→ **EXERCISE AIM**
Restate word for word each line of the data, starting at the one containing "- 答题接口：用户答题并返回结果。" and running through the last.

→ **DATA FOR REVIEW**
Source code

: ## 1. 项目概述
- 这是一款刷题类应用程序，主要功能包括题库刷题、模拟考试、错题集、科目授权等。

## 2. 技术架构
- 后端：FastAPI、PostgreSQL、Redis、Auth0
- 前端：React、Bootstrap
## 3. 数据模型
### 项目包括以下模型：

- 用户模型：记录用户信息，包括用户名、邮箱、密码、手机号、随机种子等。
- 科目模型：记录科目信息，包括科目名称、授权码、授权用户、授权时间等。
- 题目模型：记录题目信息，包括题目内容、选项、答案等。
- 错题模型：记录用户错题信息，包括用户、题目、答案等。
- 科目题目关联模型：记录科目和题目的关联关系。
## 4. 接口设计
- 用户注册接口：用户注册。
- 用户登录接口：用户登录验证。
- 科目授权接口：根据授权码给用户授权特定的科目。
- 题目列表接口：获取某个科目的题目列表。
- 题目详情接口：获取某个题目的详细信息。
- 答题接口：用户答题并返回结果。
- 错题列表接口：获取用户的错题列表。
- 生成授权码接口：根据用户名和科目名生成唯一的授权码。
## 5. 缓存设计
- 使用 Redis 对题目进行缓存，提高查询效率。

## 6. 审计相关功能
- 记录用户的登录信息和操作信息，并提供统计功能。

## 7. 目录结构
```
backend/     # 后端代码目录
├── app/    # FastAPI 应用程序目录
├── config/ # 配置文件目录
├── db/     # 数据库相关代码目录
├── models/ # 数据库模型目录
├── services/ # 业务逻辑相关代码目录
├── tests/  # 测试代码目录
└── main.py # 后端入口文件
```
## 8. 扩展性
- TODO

→ **ANSWER FOR THIS EXERCISE**
- 答题接口：用户答题并返回结果。
- 错题列表接口：获取用户的错题列表。
- 生成授权码接口：根据用户名和科目名生成唯一的授权码。
## 5. 缓存设计
- 使用 Redis 对题目进行缓存，提高查询效率。

## 6. 审计相关功能
- 记录用户的登录信息和操作信息，并提供统计功能。

## 7. 目录结构
```
backend/     # 后端代码目录
├── app/    # FastAPI 应用程序目录
├── config/ # 配置文件目录
├── db/     # 数据库相关代码目录
├── models/ # 数据库模型目录
├── services/ # 业务逻辑相关代码目录
├── tests/  # 测试代码目录
└── main.py # 后端入口文件
```
## 8. 扩展性
- TODO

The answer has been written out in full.